Google Drvie, evoluzione dei Docs
Halldis non è un microattore del frammentato monto delle agenzie turistiche e immobiliari online, bensì un gruppo composto da 12 società (fra cui Rentxpress.com, HomeLtd.com e Windows on Italy), con un fatturato che nel 2011 ha raggiunto i 16 milioni di euro, 600 addetti al lavoro fra Milano e Bruxelles e un’offerta comprensiva di
1.300 appartamenti direttamente gestiti in Italia ed Europa, senza contare quelli a gestione indiretta.
La distanza geografica fra i quartieri generali, a cui si affianca un booking center in Serbia e nel futuro vicino una nuova avventura imprenditoriale in India tramite joint-venture, ha reso necessario rivolgersi a strumenti in grado di sostenere la crescita del business, supportare il lavoro in mobilità e favorire la condivisione fra dipendenti dislocati in sedi diverse. Ed era poi importate poter seguire in tutte le fasi, dalla prenotazione al soggiorno, una clientela fortemente internazionale.
“Halldis è un’azienda in rapida crescita – spiega
Pietro Martani, amministratore delegato di Windows On Europe e fondatore di Halldis – e le soluzioni tradizionali non potevano bastarci. Così siamo migrati a Google da un anno e, da 20 account
Gmail iniziali, ora ne utilizziamo circa 350, di cui 150 in quasi totale mobilità”.
“Ci è piaciuto da subito l'approccio Google – continua Martani - soprattutto perché le varie apps ci hanno permesso di incrementare notevolmente la condivisione e la collaborazione interna.

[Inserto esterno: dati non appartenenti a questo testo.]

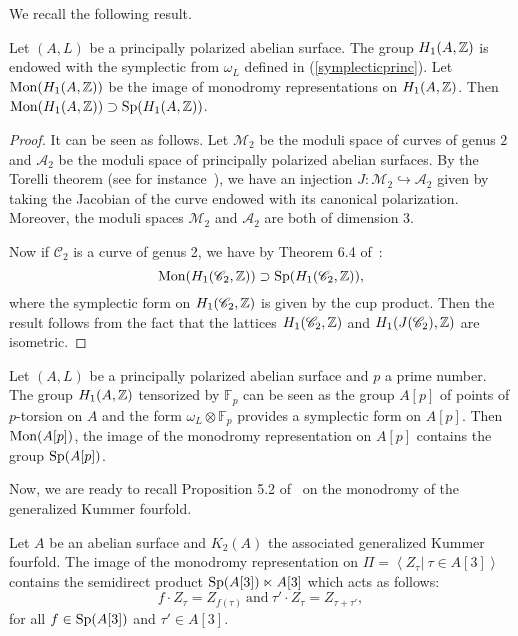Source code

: We recall the following result. 
\begin{prop}
Let $(A,L)$ be a principally polarized abelian surface. The group $H_1(A,\mathbb{Z})$ is endowed with the symplectic from $\omega_L$ defined in (\ref{symplecticprinc}). Let $\operatorname{Mon} (H_1(A,\mathbb{Z}))$ be the image of monodromy representations on $H_1(A,\mathbb{Z})$.
Then $\operatorname{Mon} (H_1(A,\mathbb{Z}))\supset\operatorname{Sp}(H_1(A,\mathbb{Z}))$.
\end{prop}
\begin{proof}
It can be seen as follows.
Let $\mathcal{M}_2$ be the moduli space of curves of genus $2$ and $\mathcal{A}_2$ be the moduli space of principally polarized abelian surfaces.
By the Torelli theorem (see for instance~\cite[Theorem 12.1]{Milne}), we have an injection $J:\mathcal{M}_2\hookrightarrow \mathcal{A}_2$ given by taking the Jacobian of the curve endowed with its canonical polarization. Moreover, the moduli spaces $\mathcal{M}_2$ and $\mathcal{A}_2$ are both of dimension 3. 

Now if $\mathscr{C}_2$ is a curve of genus 2, we have by Theorem 6.4 of~\cite{Farb}: 
$$\operatorname{Mon} (H_1(\mathscr{C}_2,\mathbb{Z}))\supset \operatorname{Sp}(H_1(\mathscr{C}_2,\mathbb{Z})),$$
where the symplectic form on $H_1(\mathscr{C}_2,\mathbb{Z})$ is given by the cup product. 
Then the result follows from the fact that the lattices $H_1(\mathscr{C}_2,\mathbb{Z})$ and $H_1(J(\mathscr{C}_2),\mathbb{Z})$ are isometric.
\end{proof}
\begin{rmk}\label{SPA2}
Let $(A,L)$ be a principally polarized abelian surface and $p$ a prime number. The group $H_1(A,\mathbb{Z})$ tensorized by $\mathbb{F}_p$ can be seen as the group $A[p]$ of points of $p$-torsion on $A$ and the form $\omega_L\otimes\mathbb{F}_p$ provides a symplectic form on $A[p]$. Then $\operatorname{Mon} (A[p])$, the image of the monodromy representation on $A[p]$ contains the group $\operatorname{Sp}(A[p])$. 
\end{rmk}
Now, we are ready to recall Proposition 5.2 of~\cite{Hassett} on the monodromy of the generalized Kummer fourfold.
\begin{prop}\label{Hassettmonodromy}
Let $A$ be an abelian surface and $K_2(A)$ the associated generalized Kummer fourfold. 
The image of the monodromy representation on $\Pi=\left\langle\left. Z_\tau\right|\ \tau\in A[3]\right\rangle$ contains the semidirect product
$\operatorname{Sp}(A[3])\ltimes A[3]$ which acts as follows:
$$f\cdot Z_\tau= Z_{f(\tau)}\ \text{and}\ \tau'\cdot Z_\tau= Z_{\tau+\tau'},$$
for all $f\in \operatorname{Sp}(A[3])$ and $\tau'\in A[3]$.
\end{prop}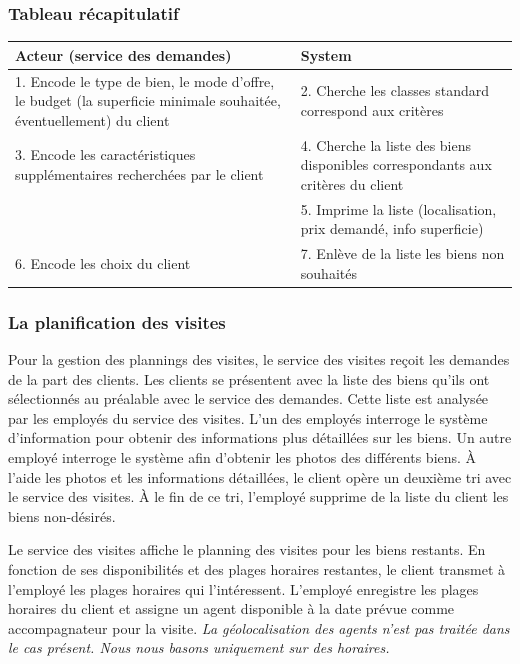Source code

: \subsubsection*{Tableau récapitulatif}
\begin{longtable}{|p{7.5cm}|p{7.5cm}|}
\hline
Acteur (service des demandes)& System\\
\hline
1. Encode le type de bien, le mode d'offre, le budget (la superficie minimale souhaitée, éventuellement) du client & 2. Cherche les classes standard correspond aux critères\\
3. Encode les caractéristiques supplémentaires recherchées par le client & 4. Cherche la liste des biens disponibles correspondants aux critères du client\\
& 5. Imprime la liste (localisation, prix demandé, info superficie)\\
6. Encode les choix du client & 7. Enlève de la liste les biens non souhaités\\
\hline
\end{longtable}

\subsubsection{La planification des visites}
Pour la gestion des plannings des visites, le service des visites reçoit les demandes de la part des clients.
Les clients se présentent avec la liste des biens qu'ils ont sélectionnés au préalable avec le service des demandes.
Cette liste est analysée par les employés du service des visites. L'un des employés interroge le système d'information pour obtenir des informations plus détaillées sur les biens. Un autre employé interroge le système afin d'obtenir les photos des différents biens.
À l'aide les photos et les informations détaillées, le client opère un deuxième tri avec le service des visites. À le fin de ce tri, l'employé supprime de la liste du client les biens non-désirés.

Le service des visites affiche le planning des visites pour les biens restants.
En fonction de ses disponibilités et des plages horaires restantes, le client transmet à l'employé les plages horaires qui l'intéressent. L'employé enregistre les plages horaires du client et assigne un agent disponible à la date prévue comme accompagnateur pour la visite.
\emph{La géolocalisation des agents n'est pas traitée dans le cas présent. Nous nous basons uniquement sur des horaires.}

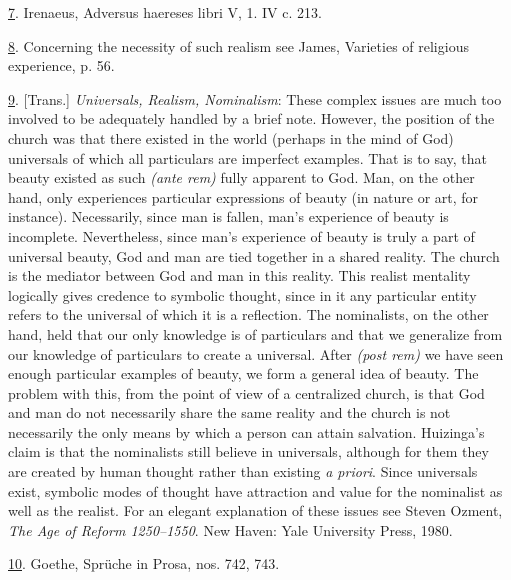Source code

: \protect\hypertarget{23_NOTES.xhtmlux5cux23id_780}{\protect\hyperlink{16_Chapter_Nine__THE_DECLINE_OF_SYM.xhtmlux5cux23id_779}{7}}.
Irenaeus, Adversus haereses libri V, 1. IV c. 213.

\protect\hypertarget{23_NOTES.xhtmlux5cux23id_778}{\protect\hyperlink{16_Chapter_Nine__THE_DECLINE_OF_SYM.xhtmlux5cux23id_777}{8}}.
Concerning the necessity of such realism see James, Varieties of
religious experience, p. 56.

\protect\hypertarget{23_NOTES.xhtmlux5cux23id_776}{\protect\hyperlink{16_Chapter_Nine__THE_DECLINE_OF_SYM.xhtmlux5cux23id_775}{9}}.
{[}Trans.{]} \emph{Universals, Realism, Nominalism}: These complex
issues are much too involved to be adequately handled by a brief note.
However, the position of the church was that there existed in the world
(perhaps in the mind of God) universals of which all particulars are
imperfect examples. That is to say, that beauty existed as such
\emph{(ante rem)} fully apparent to God. Man, on the other hand, only
experiences particular expressions of beauty (in nature or art, for
instance). Necessarily, since man is fallen, man's experience of beauty
is incomplete. Nevertheless, since man's experience of beauty is truly a
part of universal beauty, God and man are tied together in a shared
reality. The church is the mediator between God and man in this reality.
This realist mentality logically gives credence to symbolic thought,
since in it any particular entity refers to the universal of which it is
a reflection. The nominalists, on the other hand, held that our only
knowledge is of particulars and that we generalize from our knowledge of
particulars to create a universal. After \emph{(post rem)} we have seen
enough particular examples of beauty, we form a general idea of beauty.
The problem with this, from the point of view of a centralized church,
is that God and man do not necessarily share the same reality and the
church is not necessarily the only means by which a person can attain
salvation. Huizinga's claim is that the nominalists still believe in
universals, although for them they are created by human thought rather
than existing \emph{a priori}. Since universals exist, symbolic modes of
thought have attraction and value for the nominalist as well as the
realist. For an elegant explanation of these issues see Steven Ozment,
\emph{The Age of Reform 1250--1550}. New Haven: Yale University Press,
1980.

\protect\hypertarget{23_NOTES.xhtmlux5cux23id_774}{\protect\hyperlink{16_Chapter_Nine__THE_DECLINE_OF_SYM.xhtmlux5cux23id_773}{10}}.
Goethe, Sprüche in Prosa, nos. 742, 743.


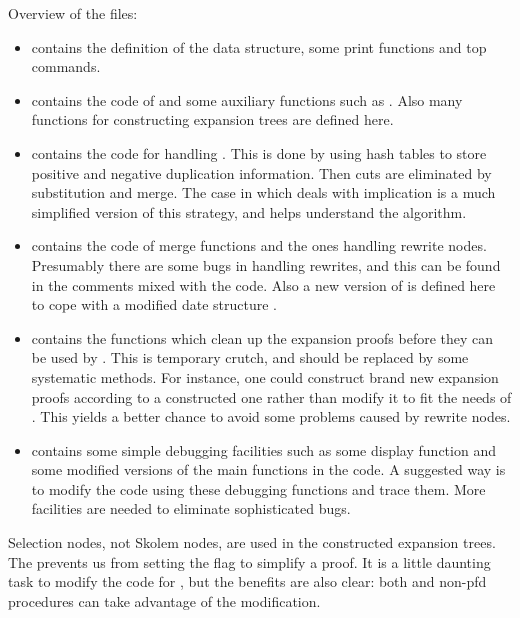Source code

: Overview of the files:
\begin{itemize} 
\item {} contains the definition of the data structure,
some print functions and top commands.

\item {} contains the code of 
and some auxiliary functions such as . Also many
functions for constructing expansion trees are defined here.

\item {} contains the code for handling . This is done
by using hash tables to store positive and negative duplication
information. Then cuts are eliminated by substitution and merge.
The case in  which deals with implication
is a much simplified version of this strategy, and helps understand
the algorithm.

\item {} contains the code of merge functions and the ones handling
rewrite nodes. Presumably there are some bugs in handling rewrites, and
this can be found in the comments mixed with the code. Also a new version
of  is defined here to cope with a modified date structure
.

\item {} contains the functions which clean up the expansion
proofs before they can be used by . This is temporary crutch,
and should be replaced by some systematic methods. For instance, one
could construct brand new expansion proofs according to a constructed
one rather than modify it to fit the needs of . This yields
a better chance to avoid some problems caused by rewrite nodes. 

\item {} contains some simple debugging facilities such as some
display function and some modified versions of the main functions in the
code. A suggested way is to modify the code using these debugging functions
and trace them. More facilities are needed to eliminate sophisticated bugs.
\end{itemize}

Selection nodes, not Skolem nodes, are used in the constructed expansion
trees. The prevents us from setting the  flag to simplify a
proof. It is a little daunting task to modify the code for ,
but the benefits are also clear: both  and non-pfd procedures can
take advantage of the modification.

Google Talk e gli Hangout ci permettono di comunicare in tempo reale con i nostri colleghi sparsi per il mondo anche tramite videoconference che coinvolgono più utenti. Usiamo Google+ per la comunicazione interna, per aggiornare tutta l’azienda sugli sviluppi dei progetti e del lavoro di ognuno”.
“La vera rivoluzione – conclude l’Ad – l’hanno portata però i
Docs: non solo ci permettono di essere totalmente mobili, ma ci hanno consentito di aumentare considerevolmente la collaborazione tra più colleghi, anche dislocati in Paesi diversi, rendendola molto più efficiente. Grazie a Google Apps siamo riusciti a ottimizzare tutti i processi, risparmiando un buon 35% rispetto al passato”.